# Tool organization



## endrow (Dec 15, 2011)

I have the service truck organized pretty well I have it organized that well some days I park it outside the man at the shop and work out of that. Winter is here and that isn't happening anymore had a question on organizing sockets. Between American and Metric deep and shallow and three different drives + 6 and 12 point. We have quite a few different socket sets.. the top half of a 6 drawer plus a couple bottom drawers Craftsman tool box is about filled with socket sets. I'd like to put them in some kind of an organizer so you can see the moments glance which one you going to get out and which one you didn't put back. After battling out with the wrenches I actually have them hanging on nails on the wall and I think that's better I can keep track of them and grab them a lot quicker. I have a small rolling cart that I pushed it whatever I'm working on and keep tools and parts on there while I'm working........ anybody got any good idea on socket organizers before I go to nails on the wall.. which probably wouldn't be practical for quarter inch Drive sets anyway


----------



## NebTrac (Aug 12, 2014)

https://www.ernstmfg.com/Socket-Organizers.aspx

You might take a look at these.
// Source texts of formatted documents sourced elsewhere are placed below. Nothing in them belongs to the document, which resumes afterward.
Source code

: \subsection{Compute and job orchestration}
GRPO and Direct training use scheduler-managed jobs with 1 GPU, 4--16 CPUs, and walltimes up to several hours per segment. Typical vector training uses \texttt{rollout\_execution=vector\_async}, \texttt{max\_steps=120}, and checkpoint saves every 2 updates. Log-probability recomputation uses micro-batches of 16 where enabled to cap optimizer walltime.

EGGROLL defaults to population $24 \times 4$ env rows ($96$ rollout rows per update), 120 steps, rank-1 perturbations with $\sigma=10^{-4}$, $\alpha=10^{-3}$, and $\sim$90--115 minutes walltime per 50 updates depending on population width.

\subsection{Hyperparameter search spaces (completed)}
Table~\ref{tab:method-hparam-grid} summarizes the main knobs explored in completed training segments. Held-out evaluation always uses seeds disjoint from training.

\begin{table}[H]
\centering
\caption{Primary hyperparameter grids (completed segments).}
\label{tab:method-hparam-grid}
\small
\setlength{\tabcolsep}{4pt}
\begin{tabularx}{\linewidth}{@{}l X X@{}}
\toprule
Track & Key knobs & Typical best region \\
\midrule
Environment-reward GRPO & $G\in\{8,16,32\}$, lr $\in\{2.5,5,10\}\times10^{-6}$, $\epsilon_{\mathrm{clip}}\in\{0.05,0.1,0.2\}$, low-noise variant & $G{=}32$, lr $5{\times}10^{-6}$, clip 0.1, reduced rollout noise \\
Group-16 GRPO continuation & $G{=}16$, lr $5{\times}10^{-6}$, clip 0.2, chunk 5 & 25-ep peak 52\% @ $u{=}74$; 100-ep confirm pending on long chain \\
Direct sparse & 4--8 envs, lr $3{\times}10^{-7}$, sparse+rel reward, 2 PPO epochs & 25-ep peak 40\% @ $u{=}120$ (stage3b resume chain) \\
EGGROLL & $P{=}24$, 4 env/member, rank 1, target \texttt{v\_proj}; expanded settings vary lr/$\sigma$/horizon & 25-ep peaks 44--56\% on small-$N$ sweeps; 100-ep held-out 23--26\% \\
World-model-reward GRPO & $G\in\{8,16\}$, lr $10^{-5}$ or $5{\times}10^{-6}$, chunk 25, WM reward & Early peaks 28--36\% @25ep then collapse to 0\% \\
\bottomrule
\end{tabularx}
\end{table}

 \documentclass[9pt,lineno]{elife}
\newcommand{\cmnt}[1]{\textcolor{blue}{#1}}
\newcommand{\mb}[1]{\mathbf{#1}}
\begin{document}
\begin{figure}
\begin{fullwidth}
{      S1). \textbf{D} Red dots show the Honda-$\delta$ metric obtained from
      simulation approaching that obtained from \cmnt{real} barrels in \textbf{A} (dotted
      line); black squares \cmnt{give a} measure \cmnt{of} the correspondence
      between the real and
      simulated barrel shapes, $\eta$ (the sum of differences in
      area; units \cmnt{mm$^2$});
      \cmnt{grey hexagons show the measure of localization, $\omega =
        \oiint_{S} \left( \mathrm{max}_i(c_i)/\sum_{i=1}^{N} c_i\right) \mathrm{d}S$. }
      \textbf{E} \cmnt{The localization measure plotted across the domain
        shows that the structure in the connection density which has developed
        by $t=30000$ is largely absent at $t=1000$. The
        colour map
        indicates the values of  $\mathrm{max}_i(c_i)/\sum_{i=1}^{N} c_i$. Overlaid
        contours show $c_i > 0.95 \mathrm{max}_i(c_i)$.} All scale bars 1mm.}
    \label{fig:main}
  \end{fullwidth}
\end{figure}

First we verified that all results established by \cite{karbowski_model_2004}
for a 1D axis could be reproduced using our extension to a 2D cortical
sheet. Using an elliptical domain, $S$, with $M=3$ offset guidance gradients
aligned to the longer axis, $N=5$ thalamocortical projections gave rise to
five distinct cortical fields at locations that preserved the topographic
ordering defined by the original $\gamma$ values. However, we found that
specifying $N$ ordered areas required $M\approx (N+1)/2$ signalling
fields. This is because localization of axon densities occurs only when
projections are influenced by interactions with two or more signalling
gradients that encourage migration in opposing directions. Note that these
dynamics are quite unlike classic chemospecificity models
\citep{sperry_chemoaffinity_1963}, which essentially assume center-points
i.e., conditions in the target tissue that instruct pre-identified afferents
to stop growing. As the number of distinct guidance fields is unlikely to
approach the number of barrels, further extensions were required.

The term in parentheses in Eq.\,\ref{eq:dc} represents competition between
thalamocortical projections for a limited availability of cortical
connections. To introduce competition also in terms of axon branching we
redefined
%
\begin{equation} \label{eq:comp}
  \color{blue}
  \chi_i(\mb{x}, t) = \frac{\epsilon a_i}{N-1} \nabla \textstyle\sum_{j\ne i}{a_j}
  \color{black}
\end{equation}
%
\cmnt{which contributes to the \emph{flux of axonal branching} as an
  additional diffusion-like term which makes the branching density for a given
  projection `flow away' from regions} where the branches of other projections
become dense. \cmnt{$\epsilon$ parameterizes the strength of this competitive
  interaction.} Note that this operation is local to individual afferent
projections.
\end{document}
This is what I use and am pretty pleased with them.

Troy


----------



## paoutdoorsman (Apr 23, 2016)

If you have a deep drawer, I prefer the standup post style with socket size markings on the top of the post. Quick an easy to see and grab what you need, or what's missing  .

https://www.northerntool.com/shop/tools/product_200234074_200234074


----------



## somedevildawg (Jun 20, 2011)

I like the magnetic trays....sorry don't have a link, Snap On has some really nice heavy duty ones but they are very pricey of course.....


----------



## StxPecans (Mar 3, 2018)

paoutdoorsman said:


> If you have a deep drawer, I prefer the standup post style with socket size markings on the top of the post. Quick an easy to see and grab what you need, or what's missing  .
> 
> https://www.northerntool.com/shop/tools/product_200234074_200234074


Yup these are best. I have a 3 bay matco box that is pretty deep and my top drawer is plumb full of sockets. I like these the best becuase they stay upright and you dont have to fight snapping the socket on. One downfall is sometimes impact sockets wont fit on them proper. Like on my 1/2 rail deep socket 6 point impact my 9/16 and 5/8 just wont go on. I think my 5/16 3/8 6 point impact is the same way. I still have the metal rails that the socket clips for wobble sockets, allen socket, plug socket, and so on. Those just dont organize and stay in place as well. If loading a drawer with sockets tightly spaced and full it will get heavy and fast. I have pretty much all sockets you can think of from 1/4 to 3/4 drive in my drawer and its heavy. I want to say its a 72 inch long drawer 30inch deep and 6 inch tall. Cant remember the series of box i have but it predates the matco 4,5,6 series but it was on par with a 6.

Also when i was working out of a service truck i liked it them. We had 6 inch tall drawers and they didnt spill or get scattered. And if I needed to take tools with me where my truck could be next to the project i would take a whole set and as long as you kept them upright it was good. I had some that had magnets on the bottom of the rail (like snapon sells their allen sockets in) i liked those the best. Just dont use brake clean to much as they are plastic and the titties the sockets slide onto will statt breaking off.
At one time harbor freight had some for way cheaper than anywhere else and they were good. But this was about 10 years ago.


----------



## Ranger518 (Aug 6, 2016)

This is what I use and they work great and pretty cheep. They make a few different sizes I have some smaller ones for my specitaly sockets.

https://www.ebay.com/itm/Yaetek-Universal-Socket-Holders-in-Organizer-Tray-Metal-Rail-80-Piece-Set/183489351701?hash=item2ab8d15015:g:QN4AAOSwjq9b2g0-


----------



## panhandle9400 (Jan 17, 2010)

I use those plastic socket holders that have the plastic spike that holds them vertical , not sure of the name but ebay sells all types of tool organizers . edit yep just like paoutdoorsman shown .


----------